基于Word2Vec的影评挖掘

0. 夜来幽梦忽还乡

先声明一下，我是文艺型技术博主哈哈哈哈。等会写完学一手怎么调整脚本权限，插入歌曲。放弃放弃，学不会，打脸了。

各种原因很久没更新了，因为需要给新论文做一些铺垫，所以最近打算更新两篇tensorflow（简称TF-boys吧哈哈哈哈）下的Word2Vec和Word2Doc的影评情感分析相关的技术贴。其实这两块东西是快两个月前的学习的了，稍微有一点遗忘了，正好拿出来复习一下。和以往一样，博客呢一定是代码加实验结果的，非常非常干货。因为没有那么多时间再去挨着介绍原理，所以本猫就默认看这篇博文的人都是有词向量和NLP基础的啊。喵喵喵，废话不多说，我们描述本博文的任务，然后大致描述思路，最后上附有详细注释的代码和运行结果。

首先有几个简单的概念需要描述一下。所谓Word2Vec就是一个将文本处理为计算机和神经网络能接收的向量或矩阵的工具，定语有点长，所以看加黑就行了哈哈哈，我写东西总是怕说不清楚所以定语老长老长了，以前翻译的时候会很让人头疼。Word2Vec这个手段包括两个模型可以完成这个目的，这两个模型在结果上各有千秋和偏向——CBOW模型和Skip-gram模型。具体内容自行CSDN百度吧，因为本猫不喜欢复制粘贴别人的东西。

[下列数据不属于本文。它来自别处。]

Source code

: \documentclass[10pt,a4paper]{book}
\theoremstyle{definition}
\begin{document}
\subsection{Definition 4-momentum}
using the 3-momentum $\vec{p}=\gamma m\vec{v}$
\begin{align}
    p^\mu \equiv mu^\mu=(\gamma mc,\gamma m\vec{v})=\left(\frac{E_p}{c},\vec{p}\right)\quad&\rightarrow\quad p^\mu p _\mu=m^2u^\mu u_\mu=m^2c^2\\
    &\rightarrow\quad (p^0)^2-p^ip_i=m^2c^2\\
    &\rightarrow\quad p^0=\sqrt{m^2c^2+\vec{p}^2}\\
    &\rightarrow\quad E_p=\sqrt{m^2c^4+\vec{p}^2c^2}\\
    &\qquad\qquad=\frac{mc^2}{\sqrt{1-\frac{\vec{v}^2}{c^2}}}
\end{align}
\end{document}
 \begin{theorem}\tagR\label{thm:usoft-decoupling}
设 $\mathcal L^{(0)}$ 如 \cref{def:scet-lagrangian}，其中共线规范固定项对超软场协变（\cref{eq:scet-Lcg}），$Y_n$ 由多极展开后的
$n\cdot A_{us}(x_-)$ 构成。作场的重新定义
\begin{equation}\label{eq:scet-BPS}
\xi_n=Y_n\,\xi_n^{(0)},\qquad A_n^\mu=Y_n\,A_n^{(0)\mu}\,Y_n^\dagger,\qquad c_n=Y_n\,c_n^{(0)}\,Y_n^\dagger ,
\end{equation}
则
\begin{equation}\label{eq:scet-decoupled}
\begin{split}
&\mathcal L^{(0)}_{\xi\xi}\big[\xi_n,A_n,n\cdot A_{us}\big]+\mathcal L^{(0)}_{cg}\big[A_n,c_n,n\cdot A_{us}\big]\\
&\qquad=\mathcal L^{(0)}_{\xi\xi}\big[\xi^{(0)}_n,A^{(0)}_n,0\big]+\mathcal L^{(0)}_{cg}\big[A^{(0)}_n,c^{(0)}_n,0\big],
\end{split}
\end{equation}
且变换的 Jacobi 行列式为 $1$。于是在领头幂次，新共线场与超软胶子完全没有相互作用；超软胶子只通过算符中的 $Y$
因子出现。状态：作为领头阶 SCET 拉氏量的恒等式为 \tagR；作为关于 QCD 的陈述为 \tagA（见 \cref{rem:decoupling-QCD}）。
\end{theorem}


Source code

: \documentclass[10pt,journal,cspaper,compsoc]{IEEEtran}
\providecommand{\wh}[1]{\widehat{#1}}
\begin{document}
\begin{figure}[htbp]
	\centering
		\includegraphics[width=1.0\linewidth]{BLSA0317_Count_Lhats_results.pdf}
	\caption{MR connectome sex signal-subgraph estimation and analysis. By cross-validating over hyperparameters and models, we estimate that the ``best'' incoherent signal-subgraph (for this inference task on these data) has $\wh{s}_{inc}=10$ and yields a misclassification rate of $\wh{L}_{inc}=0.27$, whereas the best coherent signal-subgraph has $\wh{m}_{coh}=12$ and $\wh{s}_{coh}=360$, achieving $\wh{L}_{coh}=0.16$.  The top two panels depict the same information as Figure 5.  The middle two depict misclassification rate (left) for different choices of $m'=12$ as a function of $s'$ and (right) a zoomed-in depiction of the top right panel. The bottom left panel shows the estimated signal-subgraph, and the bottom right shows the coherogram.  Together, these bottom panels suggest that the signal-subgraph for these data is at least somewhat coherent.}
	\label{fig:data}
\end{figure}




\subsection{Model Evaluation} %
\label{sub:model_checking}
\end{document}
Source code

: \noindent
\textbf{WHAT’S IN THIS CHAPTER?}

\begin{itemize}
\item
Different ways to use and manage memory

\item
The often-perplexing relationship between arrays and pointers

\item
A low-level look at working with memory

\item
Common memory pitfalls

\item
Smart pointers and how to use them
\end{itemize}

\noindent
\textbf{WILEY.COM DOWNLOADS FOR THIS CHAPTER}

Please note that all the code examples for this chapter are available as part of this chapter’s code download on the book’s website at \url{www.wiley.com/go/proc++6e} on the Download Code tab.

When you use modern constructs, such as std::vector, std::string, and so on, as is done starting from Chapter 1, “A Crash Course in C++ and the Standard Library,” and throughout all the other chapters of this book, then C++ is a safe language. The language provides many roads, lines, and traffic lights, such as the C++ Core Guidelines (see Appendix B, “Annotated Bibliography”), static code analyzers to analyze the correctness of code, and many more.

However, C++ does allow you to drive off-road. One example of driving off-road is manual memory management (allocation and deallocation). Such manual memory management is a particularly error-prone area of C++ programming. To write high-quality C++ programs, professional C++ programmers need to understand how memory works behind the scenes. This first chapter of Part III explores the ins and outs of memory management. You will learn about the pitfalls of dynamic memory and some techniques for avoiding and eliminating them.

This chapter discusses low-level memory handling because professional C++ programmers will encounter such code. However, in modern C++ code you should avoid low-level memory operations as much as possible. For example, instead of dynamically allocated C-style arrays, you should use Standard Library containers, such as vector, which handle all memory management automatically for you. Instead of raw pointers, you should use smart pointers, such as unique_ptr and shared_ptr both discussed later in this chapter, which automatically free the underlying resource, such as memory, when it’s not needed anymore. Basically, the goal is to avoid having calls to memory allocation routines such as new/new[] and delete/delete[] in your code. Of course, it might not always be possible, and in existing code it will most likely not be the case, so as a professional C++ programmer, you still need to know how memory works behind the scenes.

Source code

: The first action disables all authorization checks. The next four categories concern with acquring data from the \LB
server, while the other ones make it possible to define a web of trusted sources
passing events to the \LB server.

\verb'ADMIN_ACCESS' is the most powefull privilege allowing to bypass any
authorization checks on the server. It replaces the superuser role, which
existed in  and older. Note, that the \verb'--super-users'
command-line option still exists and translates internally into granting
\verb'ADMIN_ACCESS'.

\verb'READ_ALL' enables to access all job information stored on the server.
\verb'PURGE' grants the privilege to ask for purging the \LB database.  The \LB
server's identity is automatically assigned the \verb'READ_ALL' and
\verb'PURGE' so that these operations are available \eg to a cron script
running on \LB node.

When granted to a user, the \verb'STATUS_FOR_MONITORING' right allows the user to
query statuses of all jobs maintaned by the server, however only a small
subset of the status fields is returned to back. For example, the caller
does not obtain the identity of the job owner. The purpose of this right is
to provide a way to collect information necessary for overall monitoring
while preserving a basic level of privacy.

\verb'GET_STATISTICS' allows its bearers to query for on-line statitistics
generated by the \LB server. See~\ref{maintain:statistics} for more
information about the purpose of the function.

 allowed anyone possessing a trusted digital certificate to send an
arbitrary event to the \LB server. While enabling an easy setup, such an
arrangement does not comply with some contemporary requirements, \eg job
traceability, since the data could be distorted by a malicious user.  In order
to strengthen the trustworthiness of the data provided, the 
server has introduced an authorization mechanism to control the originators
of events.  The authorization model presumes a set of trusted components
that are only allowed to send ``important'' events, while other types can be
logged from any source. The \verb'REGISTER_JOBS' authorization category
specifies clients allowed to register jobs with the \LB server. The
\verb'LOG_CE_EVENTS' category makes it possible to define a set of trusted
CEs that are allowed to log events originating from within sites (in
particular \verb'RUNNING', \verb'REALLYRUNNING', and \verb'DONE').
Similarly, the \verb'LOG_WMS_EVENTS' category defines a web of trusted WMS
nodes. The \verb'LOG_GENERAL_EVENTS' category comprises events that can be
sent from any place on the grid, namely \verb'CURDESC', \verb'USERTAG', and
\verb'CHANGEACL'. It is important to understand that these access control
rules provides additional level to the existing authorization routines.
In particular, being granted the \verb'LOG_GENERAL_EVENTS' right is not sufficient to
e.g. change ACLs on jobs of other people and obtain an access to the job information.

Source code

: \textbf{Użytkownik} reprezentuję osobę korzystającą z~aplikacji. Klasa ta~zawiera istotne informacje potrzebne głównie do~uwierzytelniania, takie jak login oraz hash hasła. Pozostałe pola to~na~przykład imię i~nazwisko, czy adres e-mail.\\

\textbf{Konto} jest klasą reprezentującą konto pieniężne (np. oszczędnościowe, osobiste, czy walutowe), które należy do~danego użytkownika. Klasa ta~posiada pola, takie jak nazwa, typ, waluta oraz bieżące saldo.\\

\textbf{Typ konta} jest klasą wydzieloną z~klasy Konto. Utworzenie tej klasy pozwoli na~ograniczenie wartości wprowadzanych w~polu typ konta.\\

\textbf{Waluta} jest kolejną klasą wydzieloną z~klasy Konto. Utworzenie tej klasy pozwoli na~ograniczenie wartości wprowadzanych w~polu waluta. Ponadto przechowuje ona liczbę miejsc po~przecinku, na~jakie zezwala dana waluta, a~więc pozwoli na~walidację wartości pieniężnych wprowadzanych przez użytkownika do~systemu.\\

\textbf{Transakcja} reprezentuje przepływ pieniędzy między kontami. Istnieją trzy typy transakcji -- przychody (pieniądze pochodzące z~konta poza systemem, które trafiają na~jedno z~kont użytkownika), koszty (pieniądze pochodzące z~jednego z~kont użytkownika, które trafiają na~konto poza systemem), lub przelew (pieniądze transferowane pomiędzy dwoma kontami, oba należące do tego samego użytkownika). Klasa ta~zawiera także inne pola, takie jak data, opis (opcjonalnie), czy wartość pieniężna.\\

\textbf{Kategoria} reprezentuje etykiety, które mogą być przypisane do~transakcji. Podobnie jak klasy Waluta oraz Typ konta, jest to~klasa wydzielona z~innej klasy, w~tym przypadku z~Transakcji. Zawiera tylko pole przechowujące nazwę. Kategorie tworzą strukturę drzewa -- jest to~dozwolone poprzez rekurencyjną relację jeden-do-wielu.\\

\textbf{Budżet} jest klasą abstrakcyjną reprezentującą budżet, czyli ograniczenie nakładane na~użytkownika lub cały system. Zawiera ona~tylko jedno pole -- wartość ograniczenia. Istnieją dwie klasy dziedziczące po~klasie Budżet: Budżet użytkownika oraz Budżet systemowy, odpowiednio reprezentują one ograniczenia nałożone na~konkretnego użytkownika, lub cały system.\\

CSDN上有基于影评的二分类问题（消极和积极），学习后自动将用户的评价进行二分类，自行参考。影评数据集来源http://www.cs.cornell.edu/people/pabo/movie-review-data/。但这次本猫要描述的问题和这个不一样。我们将对影评数据进行分析，然后对电影的好坏进行简单的评判。情感分析其实很难，挖苦嘲讽这些深层语义如果不对上下文进行好好的挖掘是没有办法知道得。平时你说great，可能是嘲讽预期对吧，“灭霸真TMD great“。

1. 小轩窗正梳妆相顾无言

代码分为两块，一块为text_helpers.py，负责做数据清洗（切词，去停用词等等）。一块为主函数。

# 基于Word2Vec的影评挖掘
#---------------------------------------
#
# Author: Allen_ZQH
# Date: 2018.3.20
#

import tensorflow as tf
import matplotlib.pyplot as plt
import numpy as np
import random
import os
import pickle
import string
import requests
import collections
import io
import tarfile
import urllib.request
import text_helpers
from nltk.corpus import stopwords
from tensorflow.python.framework import ops
ops.reset_default_graph()

os.chdir(os.path.dirname(os.path.realpath(__file__)))

# 开始计算图会话
sess = tf.Session()

# 确定CROW模型参数
embedding_size = 200
vocabulary_size = 2000
batch_size = 100
max_words = 100

# 加载nltk库中的英文停顿词表
stops = stopwords.words('english')

# 载入数据
print('Loading Data')
data_folder_name = 'temp'
texts, target = text_helpers.load_movie_data()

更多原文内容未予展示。